Exercise aim:
Figure out the number of lines in the entries that hold the string "light", then give that number and nothing else.

Dataset excerpts

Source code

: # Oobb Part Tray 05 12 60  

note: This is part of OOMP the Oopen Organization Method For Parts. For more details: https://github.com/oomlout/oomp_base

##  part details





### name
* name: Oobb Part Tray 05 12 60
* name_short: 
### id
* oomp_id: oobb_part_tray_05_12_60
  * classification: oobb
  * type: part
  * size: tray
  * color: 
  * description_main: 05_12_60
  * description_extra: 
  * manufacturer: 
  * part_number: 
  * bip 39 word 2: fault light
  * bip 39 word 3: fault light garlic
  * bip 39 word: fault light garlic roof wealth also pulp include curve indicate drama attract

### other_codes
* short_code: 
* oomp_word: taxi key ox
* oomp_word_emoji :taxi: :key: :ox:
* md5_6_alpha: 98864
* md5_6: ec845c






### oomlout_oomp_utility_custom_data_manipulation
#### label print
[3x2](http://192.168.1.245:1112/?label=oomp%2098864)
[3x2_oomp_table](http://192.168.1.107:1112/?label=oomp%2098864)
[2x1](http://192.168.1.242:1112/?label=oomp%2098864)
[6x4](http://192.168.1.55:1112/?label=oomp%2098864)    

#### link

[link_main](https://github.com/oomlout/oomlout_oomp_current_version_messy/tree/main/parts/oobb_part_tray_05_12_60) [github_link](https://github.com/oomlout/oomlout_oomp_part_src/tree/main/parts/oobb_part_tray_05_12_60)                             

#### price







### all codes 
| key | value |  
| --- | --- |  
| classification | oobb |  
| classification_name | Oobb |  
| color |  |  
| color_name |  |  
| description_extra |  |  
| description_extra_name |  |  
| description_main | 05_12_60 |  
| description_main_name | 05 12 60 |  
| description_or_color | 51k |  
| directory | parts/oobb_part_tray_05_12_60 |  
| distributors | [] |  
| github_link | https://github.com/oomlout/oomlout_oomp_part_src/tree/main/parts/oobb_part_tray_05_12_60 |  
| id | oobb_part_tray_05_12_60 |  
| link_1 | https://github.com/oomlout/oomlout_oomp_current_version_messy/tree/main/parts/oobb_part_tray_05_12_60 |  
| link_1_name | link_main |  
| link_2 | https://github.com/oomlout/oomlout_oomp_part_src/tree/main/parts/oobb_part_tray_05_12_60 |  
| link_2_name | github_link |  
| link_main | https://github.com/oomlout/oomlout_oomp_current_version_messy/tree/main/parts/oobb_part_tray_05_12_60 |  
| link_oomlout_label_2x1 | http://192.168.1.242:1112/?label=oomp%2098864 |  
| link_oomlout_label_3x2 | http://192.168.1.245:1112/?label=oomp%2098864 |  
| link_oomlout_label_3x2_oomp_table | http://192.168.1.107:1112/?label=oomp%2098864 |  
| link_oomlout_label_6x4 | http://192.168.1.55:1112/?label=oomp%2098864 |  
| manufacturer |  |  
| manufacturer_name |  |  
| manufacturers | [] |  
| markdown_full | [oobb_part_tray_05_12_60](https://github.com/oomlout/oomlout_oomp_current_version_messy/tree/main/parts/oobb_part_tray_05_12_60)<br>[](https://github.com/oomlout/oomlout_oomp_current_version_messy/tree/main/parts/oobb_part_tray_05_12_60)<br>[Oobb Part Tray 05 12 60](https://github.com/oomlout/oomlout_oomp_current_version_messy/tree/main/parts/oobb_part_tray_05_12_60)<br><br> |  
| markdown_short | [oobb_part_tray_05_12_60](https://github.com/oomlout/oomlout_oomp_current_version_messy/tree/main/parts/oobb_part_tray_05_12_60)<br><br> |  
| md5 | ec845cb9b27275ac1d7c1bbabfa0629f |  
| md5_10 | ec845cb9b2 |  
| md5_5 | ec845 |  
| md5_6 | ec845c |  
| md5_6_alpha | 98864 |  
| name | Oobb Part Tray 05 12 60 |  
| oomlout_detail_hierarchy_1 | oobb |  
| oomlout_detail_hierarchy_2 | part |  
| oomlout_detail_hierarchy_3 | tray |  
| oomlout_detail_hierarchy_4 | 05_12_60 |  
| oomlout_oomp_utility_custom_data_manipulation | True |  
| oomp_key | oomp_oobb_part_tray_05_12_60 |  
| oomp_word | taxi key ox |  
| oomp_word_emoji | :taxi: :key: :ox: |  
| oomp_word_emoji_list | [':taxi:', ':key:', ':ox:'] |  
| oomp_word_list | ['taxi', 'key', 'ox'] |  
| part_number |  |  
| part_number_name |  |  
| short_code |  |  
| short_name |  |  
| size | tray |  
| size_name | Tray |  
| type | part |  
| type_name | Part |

Task output:
3